Figure 3

unc-7 transformation rescue. (A) Exon/intron structure of unc-7. Cosmid F56B12 includes presumptive upstream promoter sequences and ends within intron 3. ATG indicates UNC-7L (exon 2), UNC-7S (exon 1S, blue shading), and UNC-7SR (exon 5) start sites. Recombination in vivo between F56B12 and plasmid constructs reconstituted the unc-7 locus. Rescue of forward (F) or reverse (R) locomotion by plasmid constructs, with or without co-injection of F56B12, was determined (isoforms predicted to be expressed are listed in red).

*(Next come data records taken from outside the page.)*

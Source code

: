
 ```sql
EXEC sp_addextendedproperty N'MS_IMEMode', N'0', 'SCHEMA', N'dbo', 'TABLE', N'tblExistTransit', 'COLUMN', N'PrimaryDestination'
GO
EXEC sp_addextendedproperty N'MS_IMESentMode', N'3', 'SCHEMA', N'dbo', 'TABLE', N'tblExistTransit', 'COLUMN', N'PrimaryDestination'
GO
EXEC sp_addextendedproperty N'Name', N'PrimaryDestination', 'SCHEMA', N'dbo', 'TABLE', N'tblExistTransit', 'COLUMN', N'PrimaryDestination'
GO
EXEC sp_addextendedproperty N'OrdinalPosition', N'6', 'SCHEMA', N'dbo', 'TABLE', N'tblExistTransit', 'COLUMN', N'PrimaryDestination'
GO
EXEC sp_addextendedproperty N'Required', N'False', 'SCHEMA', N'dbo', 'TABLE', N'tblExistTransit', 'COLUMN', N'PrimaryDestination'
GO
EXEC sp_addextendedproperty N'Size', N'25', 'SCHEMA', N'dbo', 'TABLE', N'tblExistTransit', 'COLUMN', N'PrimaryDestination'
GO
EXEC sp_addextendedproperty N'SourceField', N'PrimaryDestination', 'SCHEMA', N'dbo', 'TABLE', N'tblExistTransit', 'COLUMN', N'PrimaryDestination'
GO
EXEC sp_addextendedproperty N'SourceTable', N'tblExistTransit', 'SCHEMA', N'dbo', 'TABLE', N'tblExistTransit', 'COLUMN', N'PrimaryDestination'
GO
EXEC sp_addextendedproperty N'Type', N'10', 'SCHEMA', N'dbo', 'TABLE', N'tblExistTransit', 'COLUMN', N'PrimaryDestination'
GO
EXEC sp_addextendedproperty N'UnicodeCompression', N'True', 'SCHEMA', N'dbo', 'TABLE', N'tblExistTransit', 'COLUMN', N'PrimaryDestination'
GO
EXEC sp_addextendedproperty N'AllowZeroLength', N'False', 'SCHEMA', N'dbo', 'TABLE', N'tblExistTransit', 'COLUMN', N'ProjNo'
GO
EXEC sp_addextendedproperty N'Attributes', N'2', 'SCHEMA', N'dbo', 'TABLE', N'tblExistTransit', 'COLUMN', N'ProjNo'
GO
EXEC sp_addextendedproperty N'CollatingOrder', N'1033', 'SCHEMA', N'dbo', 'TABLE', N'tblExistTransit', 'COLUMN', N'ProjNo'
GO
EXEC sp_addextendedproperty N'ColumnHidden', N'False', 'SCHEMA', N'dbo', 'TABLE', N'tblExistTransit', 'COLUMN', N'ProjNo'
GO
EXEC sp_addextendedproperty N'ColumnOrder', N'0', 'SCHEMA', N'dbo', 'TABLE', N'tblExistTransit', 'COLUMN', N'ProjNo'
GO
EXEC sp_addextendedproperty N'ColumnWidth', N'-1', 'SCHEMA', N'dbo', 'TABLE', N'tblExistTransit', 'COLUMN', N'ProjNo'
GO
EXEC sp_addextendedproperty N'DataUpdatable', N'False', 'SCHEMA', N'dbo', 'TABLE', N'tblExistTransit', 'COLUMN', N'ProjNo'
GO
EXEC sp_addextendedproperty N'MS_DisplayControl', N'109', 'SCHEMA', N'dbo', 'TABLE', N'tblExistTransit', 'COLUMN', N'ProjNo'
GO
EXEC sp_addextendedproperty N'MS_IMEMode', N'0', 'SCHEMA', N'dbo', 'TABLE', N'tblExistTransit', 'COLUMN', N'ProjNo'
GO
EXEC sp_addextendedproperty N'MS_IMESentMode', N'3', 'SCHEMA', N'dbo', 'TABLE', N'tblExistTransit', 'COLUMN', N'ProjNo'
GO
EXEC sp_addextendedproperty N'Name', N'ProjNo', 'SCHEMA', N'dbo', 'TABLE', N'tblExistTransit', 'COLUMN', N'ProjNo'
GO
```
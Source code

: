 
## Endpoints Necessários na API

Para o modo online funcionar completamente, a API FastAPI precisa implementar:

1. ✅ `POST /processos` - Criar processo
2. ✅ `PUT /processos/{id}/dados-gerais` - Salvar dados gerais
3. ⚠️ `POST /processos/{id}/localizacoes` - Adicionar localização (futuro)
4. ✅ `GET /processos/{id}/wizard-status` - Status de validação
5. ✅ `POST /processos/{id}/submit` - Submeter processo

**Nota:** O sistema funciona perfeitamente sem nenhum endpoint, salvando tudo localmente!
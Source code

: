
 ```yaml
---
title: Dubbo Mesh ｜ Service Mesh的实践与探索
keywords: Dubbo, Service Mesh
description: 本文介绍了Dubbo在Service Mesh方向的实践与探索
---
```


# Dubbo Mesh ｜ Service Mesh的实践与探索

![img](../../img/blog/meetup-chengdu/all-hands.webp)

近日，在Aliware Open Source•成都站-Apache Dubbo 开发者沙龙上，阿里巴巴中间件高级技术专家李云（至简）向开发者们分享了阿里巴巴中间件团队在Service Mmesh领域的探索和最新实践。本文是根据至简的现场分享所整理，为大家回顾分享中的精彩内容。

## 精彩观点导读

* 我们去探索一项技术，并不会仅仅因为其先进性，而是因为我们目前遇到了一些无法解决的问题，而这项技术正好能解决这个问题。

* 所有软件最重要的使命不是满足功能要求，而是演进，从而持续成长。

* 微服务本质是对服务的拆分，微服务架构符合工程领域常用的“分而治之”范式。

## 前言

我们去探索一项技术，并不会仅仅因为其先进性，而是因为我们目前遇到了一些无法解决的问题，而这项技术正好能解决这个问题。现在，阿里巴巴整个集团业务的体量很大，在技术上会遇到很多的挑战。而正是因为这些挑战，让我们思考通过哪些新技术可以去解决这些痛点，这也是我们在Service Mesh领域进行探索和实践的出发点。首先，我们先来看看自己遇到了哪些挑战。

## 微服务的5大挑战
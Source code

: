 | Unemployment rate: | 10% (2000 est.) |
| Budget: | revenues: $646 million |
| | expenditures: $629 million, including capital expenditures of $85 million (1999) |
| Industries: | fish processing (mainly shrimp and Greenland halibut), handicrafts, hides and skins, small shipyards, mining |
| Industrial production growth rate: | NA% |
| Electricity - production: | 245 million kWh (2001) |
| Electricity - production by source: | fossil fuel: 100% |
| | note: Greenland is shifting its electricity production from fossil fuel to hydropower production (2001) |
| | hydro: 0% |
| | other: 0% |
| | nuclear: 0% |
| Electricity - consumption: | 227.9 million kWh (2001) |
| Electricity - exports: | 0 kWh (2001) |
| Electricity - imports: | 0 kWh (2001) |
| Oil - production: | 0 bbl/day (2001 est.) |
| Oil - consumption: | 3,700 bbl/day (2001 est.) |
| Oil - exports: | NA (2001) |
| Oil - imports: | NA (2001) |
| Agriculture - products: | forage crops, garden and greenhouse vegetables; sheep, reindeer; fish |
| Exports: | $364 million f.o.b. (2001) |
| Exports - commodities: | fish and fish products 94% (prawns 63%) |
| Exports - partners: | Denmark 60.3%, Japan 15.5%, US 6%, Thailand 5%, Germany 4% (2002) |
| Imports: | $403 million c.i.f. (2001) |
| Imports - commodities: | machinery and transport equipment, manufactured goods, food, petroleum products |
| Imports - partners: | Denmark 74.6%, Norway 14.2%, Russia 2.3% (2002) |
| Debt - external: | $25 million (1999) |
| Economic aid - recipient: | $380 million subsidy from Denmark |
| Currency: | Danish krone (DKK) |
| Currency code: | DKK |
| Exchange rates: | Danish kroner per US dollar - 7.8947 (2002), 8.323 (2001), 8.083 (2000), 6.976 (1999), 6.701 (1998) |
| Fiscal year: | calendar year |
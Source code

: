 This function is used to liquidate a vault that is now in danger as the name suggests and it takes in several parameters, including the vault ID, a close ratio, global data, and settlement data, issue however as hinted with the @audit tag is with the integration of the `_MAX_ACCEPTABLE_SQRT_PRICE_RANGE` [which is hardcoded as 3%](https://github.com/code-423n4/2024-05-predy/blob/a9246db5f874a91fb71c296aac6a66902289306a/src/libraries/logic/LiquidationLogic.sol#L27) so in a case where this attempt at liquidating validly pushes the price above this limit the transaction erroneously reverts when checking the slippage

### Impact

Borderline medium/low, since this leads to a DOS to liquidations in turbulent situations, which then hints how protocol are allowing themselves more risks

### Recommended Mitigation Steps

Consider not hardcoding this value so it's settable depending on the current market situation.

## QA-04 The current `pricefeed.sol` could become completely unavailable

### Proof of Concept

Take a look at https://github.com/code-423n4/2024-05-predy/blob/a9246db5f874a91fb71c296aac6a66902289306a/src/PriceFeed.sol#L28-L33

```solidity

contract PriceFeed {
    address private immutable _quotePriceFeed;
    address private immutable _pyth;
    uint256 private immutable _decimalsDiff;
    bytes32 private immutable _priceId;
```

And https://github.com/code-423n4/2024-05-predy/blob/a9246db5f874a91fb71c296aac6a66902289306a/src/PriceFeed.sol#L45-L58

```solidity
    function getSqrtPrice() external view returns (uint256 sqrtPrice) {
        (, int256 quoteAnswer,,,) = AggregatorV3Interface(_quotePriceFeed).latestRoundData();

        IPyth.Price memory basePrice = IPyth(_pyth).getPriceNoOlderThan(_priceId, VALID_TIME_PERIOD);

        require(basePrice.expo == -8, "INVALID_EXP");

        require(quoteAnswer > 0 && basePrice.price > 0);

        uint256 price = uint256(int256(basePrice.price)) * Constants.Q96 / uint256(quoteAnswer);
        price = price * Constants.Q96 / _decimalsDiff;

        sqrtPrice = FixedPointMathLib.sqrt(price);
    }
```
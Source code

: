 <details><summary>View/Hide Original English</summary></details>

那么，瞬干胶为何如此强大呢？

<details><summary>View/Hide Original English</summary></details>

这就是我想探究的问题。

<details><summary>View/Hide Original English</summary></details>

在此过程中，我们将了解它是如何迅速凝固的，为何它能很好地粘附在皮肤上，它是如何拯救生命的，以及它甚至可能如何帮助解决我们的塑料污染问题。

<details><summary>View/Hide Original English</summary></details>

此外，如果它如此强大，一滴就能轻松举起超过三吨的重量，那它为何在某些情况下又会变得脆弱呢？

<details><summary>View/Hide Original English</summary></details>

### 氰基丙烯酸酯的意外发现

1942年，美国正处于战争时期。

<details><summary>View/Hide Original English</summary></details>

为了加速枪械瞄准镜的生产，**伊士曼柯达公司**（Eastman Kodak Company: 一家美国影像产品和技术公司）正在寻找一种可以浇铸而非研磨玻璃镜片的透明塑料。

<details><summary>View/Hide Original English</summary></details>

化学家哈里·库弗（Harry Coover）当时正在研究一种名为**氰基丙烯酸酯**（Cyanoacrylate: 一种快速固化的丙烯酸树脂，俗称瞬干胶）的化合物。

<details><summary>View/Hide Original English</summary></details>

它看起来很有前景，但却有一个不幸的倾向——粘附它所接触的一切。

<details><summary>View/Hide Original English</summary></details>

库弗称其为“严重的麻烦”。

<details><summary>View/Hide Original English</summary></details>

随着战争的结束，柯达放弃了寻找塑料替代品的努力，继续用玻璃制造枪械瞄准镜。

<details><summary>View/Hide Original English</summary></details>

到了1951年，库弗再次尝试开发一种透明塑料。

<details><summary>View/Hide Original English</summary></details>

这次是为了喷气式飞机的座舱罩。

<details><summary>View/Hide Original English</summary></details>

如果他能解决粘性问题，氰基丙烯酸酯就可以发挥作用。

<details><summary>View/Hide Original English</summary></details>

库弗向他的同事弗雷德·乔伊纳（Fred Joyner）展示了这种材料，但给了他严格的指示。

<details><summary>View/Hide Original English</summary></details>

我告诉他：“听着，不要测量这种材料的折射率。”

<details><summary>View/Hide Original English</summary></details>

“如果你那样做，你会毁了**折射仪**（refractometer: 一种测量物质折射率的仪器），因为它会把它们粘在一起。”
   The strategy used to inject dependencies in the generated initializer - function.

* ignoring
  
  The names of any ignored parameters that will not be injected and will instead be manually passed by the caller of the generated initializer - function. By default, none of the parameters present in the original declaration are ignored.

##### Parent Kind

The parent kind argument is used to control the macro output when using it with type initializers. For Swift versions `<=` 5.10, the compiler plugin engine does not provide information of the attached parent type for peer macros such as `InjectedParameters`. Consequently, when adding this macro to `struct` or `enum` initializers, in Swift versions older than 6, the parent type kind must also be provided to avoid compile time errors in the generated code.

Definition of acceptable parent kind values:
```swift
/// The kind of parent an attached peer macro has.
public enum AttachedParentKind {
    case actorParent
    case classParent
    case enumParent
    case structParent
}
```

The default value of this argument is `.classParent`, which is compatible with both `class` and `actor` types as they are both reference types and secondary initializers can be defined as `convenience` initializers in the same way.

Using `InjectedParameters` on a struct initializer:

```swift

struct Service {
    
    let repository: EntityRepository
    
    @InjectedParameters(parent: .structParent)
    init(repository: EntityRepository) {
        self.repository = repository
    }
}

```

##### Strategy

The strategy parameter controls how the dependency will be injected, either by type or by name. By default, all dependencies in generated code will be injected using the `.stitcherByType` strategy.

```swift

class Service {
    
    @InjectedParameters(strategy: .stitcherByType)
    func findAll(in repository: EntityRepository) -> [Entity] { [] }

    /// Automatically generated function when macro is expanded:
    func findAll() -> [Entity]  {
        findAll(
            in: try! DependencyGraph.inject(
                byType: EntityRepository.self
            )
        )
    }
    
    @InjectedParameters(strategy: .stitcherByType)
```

Rescue was determined from at least three lines, except (G) (single line generated), and (F) (no rescued lines obtained). (B) Fully rescuing unc-7 min plasmid expressing UNC-7S and UNC-7SR. Red slashes indicate frameshift mutation eliminating UNC-7L expression. (C) unc-7S::gfp construct lacks UNC-7L translational start site and shares 1.4-kb with F56B12. (D) unc-7SΔ1S lacks exon 1S. (E) unc-7-2cDNA6 with exons 2–6 replaced by corresponding cDNA sequence, shares 1 kb of intron 1 overlap with F56B12. (F) unc-7SΔ1S-M121L cannot initiate translation of UNC-7S or UNC-7SR. (G) unc-7S-M121L intiates translation of UNC-7L and UNC-7S with the M121L mutation. (H) Western blot using anti-GFP antibodies detecting UNC-7::GFP isoforms. Predicted sizes of UNC-7L::GFP, -S::GFP, and -SR::GFP are 85, 78, and 72 kDa, respectively. Lane 1, wild type (N2); lanes 2 and 3, unc-7(e5) rescued with unc-7S::gfp + cosmid F56B12, expected to express all isoforms; lane 4, unc-7(e5) rescued with unc-7SΔ1S + F56B12, predicted to express UNC-7L:: and SR::GFP. ND = not determined.